Your objective: Each record below needs to be copied out exactly as it stands.

Exercise input:

+++

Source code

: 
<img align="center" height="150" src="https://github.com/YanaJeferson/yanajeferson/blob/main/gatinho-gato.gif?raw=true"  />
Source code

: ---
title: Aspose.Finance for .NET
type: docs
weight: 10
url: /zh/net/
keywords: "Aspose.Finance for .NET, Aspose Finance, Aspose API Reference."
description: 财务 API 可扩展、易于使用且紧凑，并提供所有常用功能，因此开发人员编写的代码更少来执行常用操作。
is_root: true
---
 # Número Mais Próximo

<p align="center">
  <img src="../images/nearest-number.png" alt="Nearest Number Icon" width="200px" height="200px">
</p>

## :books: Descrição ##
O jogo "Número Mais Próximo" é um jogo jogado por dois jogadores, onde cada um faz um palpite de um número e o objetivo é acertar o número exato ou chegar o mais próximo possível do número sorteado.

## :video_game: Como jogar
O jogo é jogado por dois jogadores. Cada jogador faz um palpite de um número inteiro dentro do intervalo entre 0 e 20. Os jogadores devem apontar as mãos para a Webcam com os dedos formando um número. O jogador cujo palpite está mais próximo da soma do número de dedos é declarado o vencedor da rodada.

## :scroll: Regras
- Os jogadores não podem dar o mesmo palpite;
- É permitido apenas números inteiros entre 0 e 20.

+++

Response area:
Source code

: 
<img align="center" height="150" src="https://github.com/YanaJeferson/yanajeferson/blob/main/gatinho-gato.gif?raw=true"  />
Source code

: ---
title: Aspose.Finance for .NET
type: docs
weight: 10
url: /zh/net/
keywords: "Aspose.Finance for .NET, Aspose Finance, Aspose API Reference."
description: 财务 API 可扩展、易于使用且紧凑，并提供所有常用功能，因此开发人员编写的代码更少来执行常用操作。
is_root: true
---
 # Número Mais Próximo

<p align="center">
  <img src="../images/nearest-number.png" alt="Nearest Number Icon" width="200px" height="200px">
</p>

## :books: Descrição ##
O jogo "Número Mais Próximo" é um jogo jogado por dois jogadores, onde cada um faz um palpite de um número e o objetivo é acertar o número exato ou chegar o mais próximo possível do número sorteado.

## :video_game: Como jogar
O jogo é jogado por dois jogadores. Cada jogador faz um palpite de um número inteiro dentro do intervalo entre 0 e 20. Os jogadores devem apontar as mãos para a Webcam com os dedos formando um número. O jogador cujo palpite está mais próximo da soma do número de dedos é declarado o vencedor da rodada.

## :scroll: Regras
- Os jogadores não podem dar o mesmo palpite;
- É permitido apenas números inteiros entre 0 e 20.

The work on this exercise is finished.